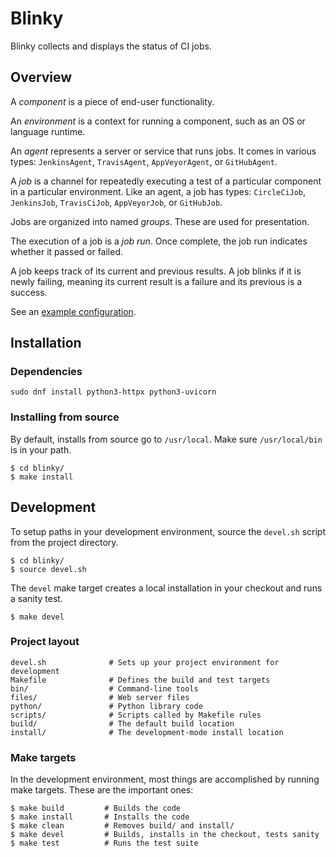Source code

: # Blinky

Blinky collects and displays the status of CI jobs.

## Overview

A *component* is a piece of end-user functionality.

An *environment* is a context for running a component, such as an OS
or language runtime.

An *agent* represents a server or service that runs jobs.  It comes in
various types: `JenkinsAgent`, `TravisAgent`, `AppVeyorAgent`, or
`GitHubAgent`.

A *job* is a channel for repeatedly executing a test of a particular
component in a particular environment.  Like an agent, a job has
types: `CircleCiJob`, `JenkinsJob`, `TravisCiJob`, `AppVeyorJob`, or
`GitHubJob`.

Jobs are organized into named *groups*.  These are used for
presentation.

The execution of a job is a *job run*.  Once complete, the job run
indicates whether it passed or failed.

A job keeps track of its current and previous results.  A job blinks
if it is newly failing, meaning its current result is a failure and
its previous is a success.

See an [example configuration](https://github.com/ssorj/blinky/blob/master/misc/config.py).

## Installation

### Dependencies

    sudo dnf install python3-httpx python3-uvicorn

### Installing from source

By default, installs from source go to `/usr/local`.  Make sure
`/usr/local/bin` is in your path.

    $ cd blinky/
    $ make install

## Development

To setup paths in your development environment, source the `devel.sh`
script from the project directory.

    $ cd blinky/
    $ source devel.sh

The `devel` make target creates a local installation in your checkout
and runs a sanity test.

    $ make devel

### Project layout

    devel.sh              # Sets up your project environment for development
    Makefile              # Defines the build and test targets
    bin/                  # Command-line tools
    files/                # Web server files
    python/               # Python library code
    scripts/              # Scripts called by Makefile rules
    build/                # The default build location
    install/              # The development-mode install location

### Make targets

In the development environment, most things are accomplished by
running make targets.  These are the important ones:

    $ make build         # Builds the code
    $ make install       # Installs the code
    $ make clean         # Removes build/ and install/
    $ make devel         # Builds, installs in the checkout, tests sanity
    $ make test          # Runs the test suite

<!-- # 2. sudo usermod -G wheel,dialout jross -->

☆ ☆ ☆ ☆

Task instructions: Give back exactly the lines above, from the line containing "Jobs are organized" through the line containing "its previous is a success.", with both end lines and nothing more.

Task answer:
Jobs are organized into named *groups*.  These are used for
presentation.

The execution of a job is a *job run*.  Once complete, the job run
indicates whether it passed or failed.

A job keeps track of its current and previous results.  A job blinks
if it is newly failing, meaning its current result is a failure and
its previous is a success.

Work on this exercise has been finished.